Remembering that entanglement is a property of the global quantum state, the statement "one of the entangled objects is at some finite temperature" makes no sense without some additional information. Either the local (marginal) states of $A_1$ and $A_2$ are thermal, or the global state is thermal, but not both.
If the two objects are called $A$ and $B$, their Hamiltonian can be written
$$H = H_A + H_B + H_{AB},$$
where $H_{AB}$ denotes their interaction, and $H_{A}$ ($H_B$) only affects $A$ ($B$). If the entire system is at thermal equilibrium, the quantum state is the Gibbs ensemble
$$ \tau_{AB} = \frac{\mathrm{e}^{-\beta (H_A + H_B + H_{AB})}}{\mathcal{Z}_{AB}},$$
where $\beta$ is the inverse temperature and $\mathcal{Z}_{AB} = \mathrm{Tr}[\mathrm{e}^{-\beta (H_A + H_B + H_{AB})}]$ is the partition function. However, if the subsystems are locally at equilibrium, the state of (say) $A$ is
$$ \tau_A = \frac{\mathrm{e}^{-\beta H_A}}{\mathcal{Z}_{A}}.$$
It is easy to see that, in general, $\tau_A \neq \mathrm{Tr}_B [\tau_{AB}]$, unless $H_{AB} = 0$. However, in this case $\tau_{AB}$ is not entangled (it is a product state).
If system is globally in an entangled thermal state $\tau_{AB}$, then the local states of $A$ and $B$ will not be at thermal equilibrium at inverse temperature $\beta$. Conversely, if the subsystems are at equilibrium, the system as a whole will not be. Note that this argument makes no reference to entanglement specifically, but rather just correlation in general. The same is true for composite classical systems.
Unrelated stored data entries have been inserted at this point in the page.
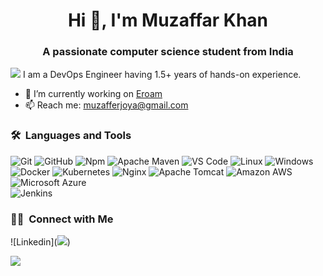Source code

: <h1 align="center">Hi 👋, I'm Muzaffar Khan</h1>
<h3 align="center">A passionate computer science student from India</h3>

![](https://muzaffar.tk)
I am a DevOps Engineer having 1.5+ years of hands-on experience.

- 🔭 I’m currently working on [Eroam](https://eroam.com/)
- 📫 Reach me: muzafferjoya@gmail.com

### 🛠 &nbsp;Languages and Tools


![Git](https://img.shields.io/badge/-Git-%23F05032?style=for-the-badge&logo=git&logoColor=%23ffffff)
![GitHub](https://img.shields.io/badge/-GitHub-181717?style=for-the-badge&logo=github)
![Npm](https://img.shields.io/badge/-npm-CB3837?style=for-the-badge&logo=npm)
![Apache Maven](https://img.shields.io/badge/-apache%20maven-C71A36?style=for-the-badge&logo=apache%20maven) 
![VS Code](http://img.shields.io/badge/-VS%20Code-007ACC?style=for-the-badge&logo=visual-studio-code&logoColor=ffffff)
![Linux](http://img.shields.io/badge/-Linux-0078D6?style=for-the-badge&logo=linux&logoColor=ffffff)
![Windows](https://img.shields.io/badge/-Windows-0078D6?style=for-the-badge&logo=Windows&logoColor=ffffff)
<br/>
![Docker](https://img.shields.io/badge/-Docker-2496ED?style=for-the-badge&logo=docker&logoColor=ffffff)
![Kubernetes](https://img.shields.io/badge/-Kubernetes-326CE5?style=for-the-badge&logo=Kubernetes&logoColor=ffffff)
![Nginx](https://img.shields.io/badge/-Nginx-009639?style=for-the-badge&logo=Nginx&logoColor=ffffff)
![Apache Tomcat](https://img.shields.io/badge/-Apache%20Tomcat-F8DC75?style=for-the-badge&logo=Apache%20Tomcat&logoColor=ffffff)
![Amazon AWS](https://img.shields.io/badge/-Amazon%20AWS-232F3E?style=for-the-badge&logo=amazon%20aws&logoColor=white)
![Microsoft Azure](https://img.shields.io/badge/-microsoft%20azure-0078D4?style=for-the-badge&logo=microsoft%20azure)
<br/>
![Jenkins](https://img.shields.io/badge/-Jenkins-D24939?style=for-the-badge&logo=Jenkins&logoColor=ffffff)

### 🤝🏻 &nbsp;Connect with Me



![Linkedin](<a href="https://linkedin.com/in/muzaffarjoya"><img src="https://img.shields.io/badge/-Linkedin-0A66C2?style=for-the-badge&logo=Linkedin&logoColor=ffffff"/></a>)

<a href="https://www.youtube.com/channel/UCbmYwoW7ZUzS2DgtUN5pzcg"><img src="https://img.shields.io/badge/-YouTube-FF0000?style=for-the-badge&logo=YouTube&logoColor=ffffff"/></a>
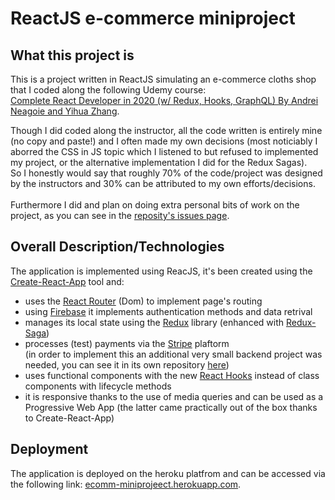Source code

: # ReactJS e-commerce miniproject

## What this project is

This is a project written in ReactJS simulating an e-commerce cloths shop that I coded along the following Udemy course: \
[Complete React Developer in 2020 (w/ Redux, Hooks, GraphQL) By Andrei Neagoie and Yihua Zhang](https://www.udemy.com/course/complete-react-developer-zero-to-mastery/).

Though I did coded along the instructor, all the code written is entirely mine (no copy and paste!) and I often made my own decisions (most noticiably I aborred the CSS in JS topic which I listened to but refused to implemented my project, or the alternative implementation I did for the Redux Sagas).\
So I honestly would say that roughly 70% of the code/project was designed by the instructors and 30% can be attributed to my own efforts/decisions.
\
\
Furthermore I did and plan on doing extra personal bits of work on the project, as you can see in the [reposity's issues page](https://github.com/dario-piotrowicz/ReactJS_e-commerce-miniproject/issues?q=is%3Aissue+).

## Overall Description/Technologies

The application is implemented using ReacJS, it's been created using the [Create-React-App](https://github.com/facebook/create-react-app) tool and:
- uses the [React Router](https://github.com/ReactTraining/react-router) (Dom) to implement page's routing
- using [Firebase](https://firebase.google.com/) it implements authentication methods and data retrival
- manages its local state using the [Redux](https://redux.js.org/) library
 (enhanced with [Redux-Saga](https://github.com/redux-saga/redux-saga))
- processes (test) payments via the [Stripe](https://stripe.com/gb) plaftorm \
 (in order to implement this an additional very small backend project was needed, you can see it in its own repository [here](https://github.com/dario-piotrowicz/NodeJS_e-commerce-miniproject-backend))
- uses functional components with the new [React Hooks](https://reactjs.org/docs/hooks-intro.html) instead of class components with lifecycle methods
- it is responsive thanks to the use of media queries and can be used as a Progressive Web App (the latter came practically out of the box thanks to Create-React-App)

## Deployment
The application is deployed on the heroku platfrom and can be accessed via the following link: [ecomm-miniprojeect.herokuapp.com](https://ecomm-miniproject.herokuapp.com/).



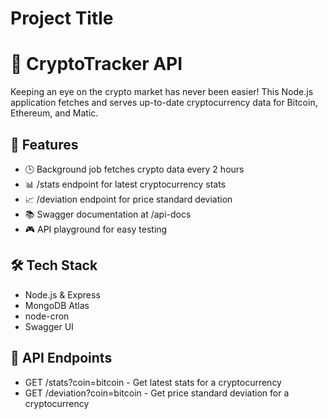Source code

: 
# Project Title
# 🚀 CryptoTracker API

Keeping an eye on the crypto market has never been easier! This Node.js application fetches and serves up-to-date cryptocurrency data for Bitcoin, Ethereum, and Matic.

## 🌟 Features

- 🕒 Background job fetches crypto data every 2 hours
- 📊 /stats endpoint for latest cryptocurrency stats
- 📈 /deviation endpoint for price standard deviation
- 📚 Swagger documentation at /api-docs
- 🎮 API playground for easy testing

## 🛠️ Tech Stack

- Node.js & Express
- MongoDB Atlas
- node-cron
- Swagger UI

## 📡 API Endpoints

- GET /stats?coin=bitcoin - Get latest stats for a cryptocurrency
- GET /deviation?coin=bitcoin - Get price standard deviation for a cryptocurrency
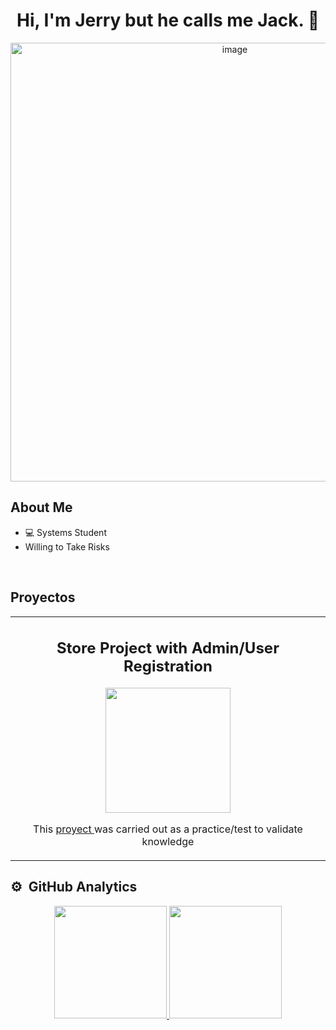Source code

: <h1 align="center"> Hi, I'm Jerry but he calls me Jack. 👋 </h1>

<p align="center"> <img width="702" alt="image" src="https://github.com/user-attachments/assets/8f93f7af-b0aa-4497-b549-7b71d3dbf109" /> </p>

## About Me
- 💻 Systems Student
- Willing to Take Risks
<br>

## Proyectos 
<table align="center" width="60%">
  <tr>
    <td align="center">
      <h2>Store Project with Admin/User Registration</h2>
      <div>
        <a href="https://github.com/IngSudo/Back_tienda" target="_blank">
          <img src="https://github.com/user-attachments/assets/e14e5ad1-f2ac-4ace-98e0-3c913faee2cf" width="200">
        </a>
        <p>This <a href="https://github.com/IngSudo/Back_tienda" target="_blank"> proyect </a> was carried out as a practice/test to validate knowledge</p>
      </div>
    </td>
  </tr>
</table>

  
## ⚙️ &nbsp;GitHub Analytics

<p align="center">
<a href="https://github.com/IngSudo">
  <img height="180em" src="https://github-readme-stats-eight-theta.vercel.app/api?username=IngSudo&show_icons=true&theme=algolia&include_all_commits=true&count_private=true"/>
  <img height="180em" src="https://github-readme-stats-eight-theta.vercel.app/api/top-langs/?username=IngSudo&layout=compact&langs_count=8&theme=algolia"/>
</a>
</p>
On the other hand, one could consider entangled global states which lead to local equilibrium states, but where the subsystems are at different apparent temperatures. In this case one can see really weird effects, such as heat flowing from the "colder" subsystem to the "hot" one, apparently violating the thermodynamic arrow of time. See Partovi, Phys. Rev. E 77, 021110 (2008) (arXiv version here).